Dowództwo talibów zaproponowało w komunikacie przesłanym agencji France Press utworzenie "komisji składającej się ze specjalnych przedstawicieli Organizacji Konferencji Islamskiej, oenzetowskich agencji praw człowieka oraz reprezentantów sił NATO i Islamskiej Republiki Afganistanu". Komisja ta miałaby za zadanie "prowadzenie śledztwa w sprawie strat cywilnych w kraju".

Reklama

Dowództwo talibów uważa, że komisja powinna mieć dostęp do stref, które kontrolują talibowie.

Inicjatywę poparła organizacja pozarządowa zajmująca się ochroną praw człowieka w Afganistanie (ARM); zwróciła się też do afgańskiego rządu i do ONZ, aby pozytywnie odniosły się do tego pomysłu.

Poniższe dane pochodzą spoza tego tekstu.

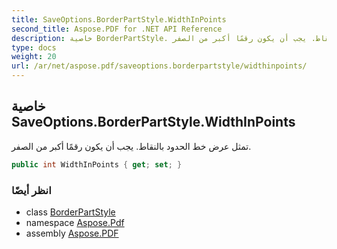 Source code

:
 ```yaml
---
title: SaveOptions.BorderPartStyle.WidthInPoints
second_title: Aspose.PDF for .NET API Reference
description: خاصية BorderPartStyle. تمثل عرض خطوط الحدود بالنقاط. يجب أن يكون رقمًا أكبر من الصفر
type: docs
weight: 20
url: /ar/net/aspose.pdf/saveoptions.borderpartstyle/widthinpoints/
---
```

## خاصية SaveOptions.BorderPartStyle.WidthInPoints

تمثل عرض خط الحدود بالنقاط. يجب أن يكون رقمًا أكبر من الصفر.

```csharp
public int WidthInPoints { get; set; }
```

### انظر أيضًا

* class [BorderPartStyle](../)
* namespace [Aspose.Pdf](../../../aspose.pdf/)
* assembly [Aspose.PDF](../../../)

ARM zażądała jednocześnie od talibów "konkretnych gwarancji dotyczących bezpieczeństwa śledczych" oraz zaprzestania zamachów samobójczych i podkładania bomb własnej roboty.

Przedstawicielstwo ONZ w Kabulu opublikowało w zeszły wtorek raport, wskazujący że ponad 1 200 cywili zostało zabitych w pierwszej połowie 2010 roku - o 25 proc. więcej w porównaniu z rokiem poprzednim.

Według raportu, bojownicy talibscy zabijają średnio siedem razy więcej ludzi niż siły międzynarodowe i wojsko afgańskie. Talibowie odpowiadają za trzy czwarte działań, w wyniku których zginęli lub zostali ranni ludzie.

Talibowie określili raport ONZ jako "propagandę".